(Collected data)
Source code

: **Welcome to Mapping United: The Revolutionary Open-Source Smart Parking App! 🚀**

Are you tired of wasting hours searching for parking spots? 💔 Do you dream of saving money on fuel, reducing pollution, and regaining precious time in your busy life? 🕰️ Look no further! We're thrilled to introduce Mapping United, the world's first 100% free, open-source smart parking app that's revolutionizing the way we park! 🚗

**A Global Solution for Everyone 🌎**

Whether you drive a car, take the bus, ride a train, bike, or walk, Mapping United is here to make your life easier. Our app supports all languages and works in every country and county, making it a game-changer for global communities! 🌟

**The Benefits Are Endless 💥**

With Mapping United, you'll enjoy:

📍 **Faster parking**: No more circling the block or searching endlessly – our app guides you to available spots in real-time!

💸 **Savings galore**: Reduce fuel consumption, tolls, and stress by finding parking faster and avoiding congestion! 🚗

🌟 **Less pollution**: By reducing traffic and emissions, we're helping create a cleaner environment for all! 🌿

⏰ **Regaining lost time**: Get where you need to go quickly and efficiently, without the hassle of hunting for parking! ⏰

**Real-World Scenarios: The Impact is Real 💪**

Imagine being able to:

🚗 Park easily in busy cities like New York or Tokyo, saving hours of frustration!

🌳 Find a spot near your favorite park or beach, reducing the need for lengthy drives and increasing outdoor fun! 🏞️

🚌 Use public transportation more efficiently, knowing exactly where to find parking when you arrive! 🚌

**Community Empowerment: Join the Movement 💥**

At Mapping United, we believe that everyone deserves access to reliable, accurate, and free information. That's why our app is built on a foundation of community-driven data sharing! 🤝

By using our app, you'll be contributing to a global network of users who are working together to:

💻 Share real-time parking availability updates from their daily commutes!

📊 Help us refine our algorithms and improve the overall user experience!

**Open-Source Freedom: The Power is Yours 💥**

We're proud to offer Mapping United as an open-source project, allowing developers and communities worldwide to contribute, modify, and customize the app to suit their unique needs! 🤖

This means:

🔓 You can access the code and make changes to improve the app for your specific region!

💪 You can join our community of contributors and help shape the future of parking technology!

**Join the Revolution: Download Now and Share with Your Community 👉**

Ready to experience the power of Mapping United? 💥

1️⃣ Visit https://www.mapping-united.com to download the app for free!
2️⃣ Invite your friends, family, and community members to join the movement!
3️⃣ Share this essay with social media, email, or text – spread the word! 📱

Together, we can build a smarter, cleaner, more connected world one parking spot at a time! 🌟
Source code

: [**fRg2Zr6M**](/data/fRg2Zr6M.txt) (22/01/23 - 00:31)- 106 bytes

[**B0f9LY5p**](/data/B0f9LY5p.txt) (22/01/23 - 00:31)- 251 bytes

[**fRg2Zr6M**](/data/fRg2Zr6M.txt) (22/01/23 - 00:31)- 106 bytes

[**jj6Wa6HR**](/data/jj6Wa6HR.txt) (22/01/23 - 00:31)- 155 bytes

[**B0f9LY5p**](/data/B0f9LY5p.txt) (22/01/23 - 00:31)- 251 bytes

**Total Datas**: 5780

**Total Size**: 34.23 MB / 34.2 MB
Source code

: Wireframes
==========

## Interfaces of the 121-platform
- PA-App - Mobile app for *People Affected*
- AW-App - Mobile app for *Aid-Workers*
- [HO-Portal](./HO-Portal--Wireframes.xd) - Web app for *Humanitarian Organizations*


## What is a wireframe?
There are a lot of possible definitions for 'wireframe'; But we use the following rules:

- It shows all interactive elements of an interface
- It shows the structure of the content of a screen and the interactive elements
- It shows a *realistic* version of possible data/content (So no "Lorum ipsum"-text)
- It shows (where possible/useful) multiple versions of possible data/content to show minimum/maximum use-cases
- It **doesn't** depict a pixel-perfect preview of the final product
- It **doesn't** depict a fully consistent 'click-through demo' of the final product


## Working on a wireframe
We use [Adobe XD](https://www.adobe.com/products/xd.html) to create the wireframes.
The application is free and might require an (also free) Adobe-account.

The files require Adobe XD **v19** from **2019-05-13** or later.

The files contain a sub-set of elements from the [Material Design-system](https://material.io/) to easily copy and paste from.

---

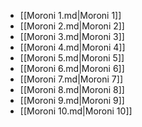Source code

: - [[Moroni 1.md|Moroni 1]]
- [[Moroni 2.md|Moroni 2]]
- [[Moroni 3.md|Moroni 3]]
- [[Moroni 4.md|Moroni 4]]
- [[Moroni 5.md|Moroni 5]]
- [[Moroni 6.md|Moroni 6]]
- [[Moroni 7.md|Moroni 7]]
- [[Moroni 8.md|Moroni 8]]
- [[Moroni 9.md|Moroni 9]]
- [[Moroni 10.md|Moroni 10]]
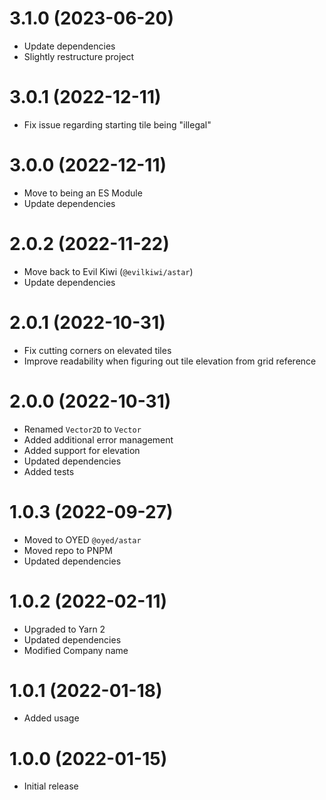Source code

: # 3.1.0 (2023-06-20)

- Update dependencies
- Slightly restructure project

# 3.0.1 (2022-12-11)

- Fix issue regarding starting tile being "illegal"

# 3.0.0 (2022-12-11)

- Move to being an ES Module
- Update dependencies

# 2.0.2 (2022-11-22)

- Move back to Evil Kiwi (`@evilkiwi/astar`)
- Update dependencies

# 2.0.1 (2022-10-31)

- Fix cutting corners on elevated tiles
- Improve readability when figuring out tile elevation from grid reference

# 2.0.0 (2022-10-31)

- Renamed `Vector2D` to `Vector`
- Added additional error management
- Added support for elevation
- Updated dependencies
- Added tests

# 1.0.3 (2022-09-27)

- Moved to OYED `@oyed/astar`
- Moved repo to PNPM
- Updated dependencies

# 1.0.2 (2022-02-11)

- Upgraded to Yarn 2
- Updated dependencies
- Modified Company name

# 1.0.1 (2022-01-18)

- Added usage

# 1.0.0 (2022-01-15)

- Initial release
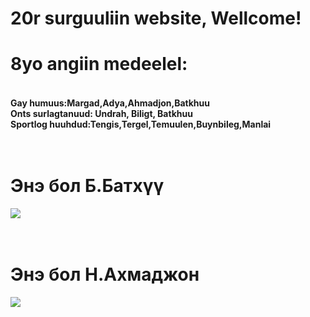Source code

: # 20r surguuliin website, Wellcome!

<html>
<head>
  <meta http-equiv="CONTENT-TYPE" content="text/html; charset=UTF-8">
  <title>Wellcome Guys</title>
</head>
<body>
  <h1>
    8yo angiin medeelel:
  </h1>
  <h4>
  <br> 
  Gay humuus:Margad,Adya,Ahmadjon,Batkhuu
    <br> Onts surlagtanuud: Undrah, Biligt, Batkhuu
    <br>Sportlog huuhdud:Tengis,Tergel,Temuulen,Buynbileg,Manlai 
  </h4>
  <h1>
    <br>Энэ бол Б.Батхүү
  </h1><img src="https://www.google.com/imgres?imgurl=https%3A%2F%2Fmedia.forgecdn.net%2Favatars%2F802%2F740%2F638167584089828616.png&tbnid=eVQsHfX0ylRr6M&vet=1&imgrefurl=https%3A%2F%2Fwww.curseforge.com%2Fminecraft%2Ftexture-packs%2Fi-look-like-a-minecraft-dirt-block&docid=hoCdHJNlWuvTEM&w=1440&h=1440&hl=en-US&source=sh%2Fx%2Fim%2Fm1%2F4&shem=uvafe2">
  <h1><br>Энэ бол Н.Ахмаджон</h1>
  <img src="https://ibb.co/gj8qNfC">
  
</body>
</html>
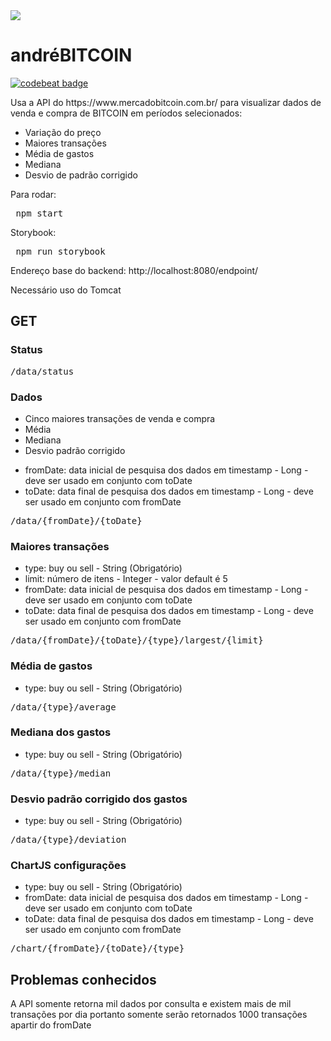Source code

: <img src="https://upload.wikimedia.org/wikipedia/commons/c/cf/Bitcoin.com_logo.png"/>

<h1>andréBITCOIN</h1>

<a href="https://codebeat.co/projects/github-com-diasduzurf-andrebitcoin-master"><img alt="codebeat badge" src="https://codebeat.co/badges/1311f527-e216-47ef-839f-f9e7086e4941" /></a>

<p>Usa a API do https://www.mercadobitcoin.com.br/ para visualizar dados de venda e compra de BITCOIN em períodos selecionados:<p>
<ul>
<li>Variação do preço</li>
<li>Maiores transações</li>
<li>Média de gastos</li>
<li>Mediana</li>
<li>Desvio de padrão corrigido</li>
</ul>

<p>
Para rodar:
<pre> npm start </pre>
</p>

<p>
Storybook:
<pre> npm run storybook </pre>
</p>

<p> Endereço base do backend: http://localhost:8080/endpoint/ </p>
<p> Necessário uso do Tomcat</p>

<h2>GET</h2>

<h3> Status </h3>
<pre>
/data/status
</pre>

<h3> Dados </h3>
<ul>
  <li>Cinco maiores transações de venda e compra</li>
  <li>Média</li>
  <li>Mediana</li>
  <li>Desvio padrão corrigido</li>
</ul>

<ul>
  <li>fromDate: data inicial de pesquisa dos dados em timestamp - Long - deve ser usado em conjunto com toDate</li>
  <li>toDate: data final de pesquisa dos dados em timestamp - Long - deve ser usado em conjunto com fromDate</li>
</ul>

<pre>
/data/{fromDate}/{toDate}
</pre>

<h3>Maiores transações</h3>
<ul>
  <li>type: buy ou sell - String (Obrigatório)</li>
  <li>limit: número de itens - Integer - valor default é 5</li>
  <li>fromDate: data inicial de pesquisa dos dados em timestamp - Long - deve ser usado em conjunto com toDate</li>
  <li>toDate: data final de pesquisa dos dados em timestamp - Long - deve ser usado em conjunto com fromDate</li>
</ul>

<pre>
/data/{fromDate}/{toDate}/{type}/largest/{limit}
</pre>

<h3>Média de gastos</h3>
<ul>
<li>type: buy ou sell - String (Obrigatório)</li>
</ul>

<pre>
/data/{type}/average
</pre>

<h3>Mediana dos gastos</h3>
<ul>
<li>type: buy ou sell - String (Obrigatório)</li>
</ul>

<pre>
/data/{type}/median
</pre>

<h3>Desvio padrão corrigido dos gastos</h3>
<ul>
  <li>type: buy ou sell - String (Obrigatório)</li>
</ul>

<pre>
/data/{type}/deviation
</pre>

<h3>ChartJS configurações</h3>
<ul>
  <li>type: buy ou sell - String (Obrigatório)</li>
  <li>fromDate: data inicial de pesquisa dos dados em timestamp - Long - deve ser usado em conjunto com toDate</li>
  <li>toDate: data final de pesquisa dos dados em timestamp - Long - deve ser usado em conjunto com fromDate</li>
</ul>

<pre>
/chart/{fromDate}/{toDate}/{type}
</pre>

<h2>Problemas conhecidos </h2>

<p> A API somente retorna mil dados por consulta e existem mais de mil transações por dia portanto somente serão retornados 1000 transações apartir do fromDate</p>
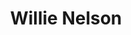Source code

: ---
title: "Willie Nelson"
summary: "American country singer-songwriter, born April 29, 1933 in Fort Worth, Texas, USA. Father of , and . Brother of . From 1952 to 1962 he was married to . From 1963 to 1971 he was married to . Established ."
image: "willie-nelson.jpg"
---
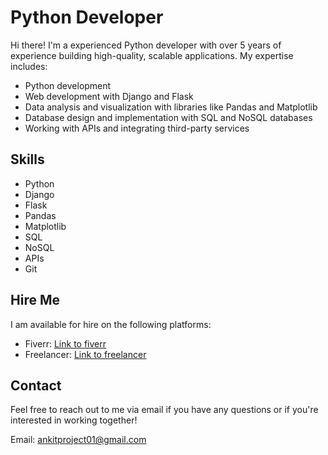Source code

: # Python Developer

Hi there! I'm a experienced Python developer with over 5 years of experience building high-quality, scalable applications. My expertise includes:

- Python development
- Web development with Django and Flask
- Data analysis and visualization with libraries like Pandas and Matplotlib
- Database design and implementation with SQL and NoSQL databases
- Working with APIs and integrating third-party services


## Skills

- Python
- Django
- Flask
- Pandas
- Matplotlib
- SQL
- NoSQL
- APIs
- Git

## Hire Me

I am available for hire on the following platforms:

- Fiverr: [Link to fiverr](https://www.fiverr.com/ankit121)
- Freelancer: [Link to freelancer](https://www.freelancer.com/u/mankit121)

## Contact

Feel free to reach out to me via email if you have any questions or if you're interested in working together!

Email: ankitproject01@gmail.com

---

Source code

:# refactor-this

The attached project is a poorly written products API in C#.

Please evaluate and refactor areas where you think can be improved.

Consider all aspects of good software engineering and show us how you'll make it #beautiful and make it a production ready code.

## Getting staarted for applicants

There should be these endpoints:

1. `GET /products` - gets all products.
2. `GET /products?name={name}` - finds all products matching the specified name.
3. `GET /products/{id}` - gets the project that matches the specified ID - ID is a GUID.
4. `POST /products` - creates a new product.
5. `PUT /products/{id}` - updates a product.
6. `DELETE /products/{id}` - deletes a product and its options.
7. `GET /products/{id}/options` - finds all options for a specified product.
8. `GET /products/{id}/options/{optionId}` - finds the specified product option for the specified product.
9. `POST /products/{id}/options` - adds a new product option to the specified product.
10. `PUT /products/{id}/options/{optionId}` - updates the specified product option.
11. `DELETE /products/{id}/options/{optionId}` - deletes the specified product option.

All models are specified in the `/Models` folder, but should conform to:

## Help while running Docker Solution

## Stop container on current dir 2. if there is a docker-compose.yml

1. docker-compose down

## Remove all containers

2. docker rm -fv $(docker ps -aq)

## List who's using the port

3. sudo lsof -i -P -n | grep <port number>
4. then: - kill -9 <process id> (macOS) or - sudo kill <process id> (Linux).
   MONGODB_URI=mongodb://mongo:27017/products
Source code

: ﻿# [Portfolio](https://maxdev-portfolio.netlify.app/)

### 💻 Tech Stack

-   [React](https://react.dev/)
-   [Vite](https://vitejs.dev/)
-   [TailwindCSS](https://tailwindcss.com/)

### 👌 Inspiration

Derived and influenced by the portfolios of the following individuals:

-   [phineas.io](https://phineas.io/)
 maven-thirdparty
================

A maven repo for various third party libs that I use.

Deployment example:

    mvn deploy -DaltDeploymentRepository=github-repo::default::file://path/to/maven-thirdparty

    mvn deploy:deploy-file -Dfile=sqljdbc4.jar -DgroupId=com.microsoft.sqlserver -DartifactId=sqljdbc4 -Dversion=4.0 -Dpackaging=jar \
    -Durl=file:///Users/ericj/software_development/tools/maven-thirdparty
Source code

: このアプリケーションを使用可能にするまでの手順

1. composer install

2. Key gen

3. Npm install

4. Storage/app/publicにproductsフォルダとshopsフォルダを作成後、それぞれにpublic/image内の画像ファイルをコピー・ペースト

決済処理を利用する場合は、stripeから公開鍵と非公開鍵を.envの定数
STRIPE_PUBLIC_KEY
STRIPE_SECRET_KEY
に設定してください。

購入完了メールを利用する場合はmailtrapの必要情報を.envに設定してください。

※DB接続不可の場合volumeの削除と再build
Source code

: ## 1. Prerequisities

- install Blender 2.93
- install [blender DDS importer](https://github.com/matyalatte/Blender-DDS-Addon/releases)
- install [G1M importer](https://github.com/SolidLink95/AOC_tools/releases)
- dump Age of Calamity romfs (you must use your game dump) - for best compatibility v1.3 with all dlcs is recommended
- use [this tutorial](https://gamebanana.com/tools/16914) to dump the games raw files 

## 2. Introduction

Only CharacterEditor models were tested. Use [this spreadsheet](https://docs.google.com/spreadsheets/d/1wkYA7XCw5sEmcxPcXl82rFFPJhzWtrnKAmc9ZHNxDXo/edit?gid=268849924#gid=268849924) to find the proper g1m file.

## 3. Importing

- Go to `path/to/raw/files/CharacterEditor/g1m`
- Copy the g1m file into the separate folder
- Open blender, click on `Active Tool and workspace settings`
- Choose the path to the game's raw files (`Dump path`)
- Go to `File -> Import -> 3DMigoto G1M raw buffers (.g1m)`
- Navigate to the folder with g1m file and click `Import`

* **Task item**: Please reproduce the lines from the line with "# 3.0.1 (2022-12-11)" to the line with "- Added support for elevation", both ends included, exactly as they appear above.

* **Response area**:
# 3.0.1 (2022-12-11)

- Fix issue regarding starting tile being "illegal"

# 3.0.0 (2022-12-11)

- Move to being an ES Module
- Update dependencies

# 2.0.2 (2022-11-22)

- Move back to Evil Kiwi (`@evilkiwi/astar`)
- Update dependencies

# 2.0.1 (2022-10-31)

- Fix cutting corners on elevated tiles
- Improve readability when figuring out tile elevation from grid reference

# 2.0.0 (2022-10-31)

- Renamed `Vector2D` to `Vector`
- Added additional error management
- Added support for elevation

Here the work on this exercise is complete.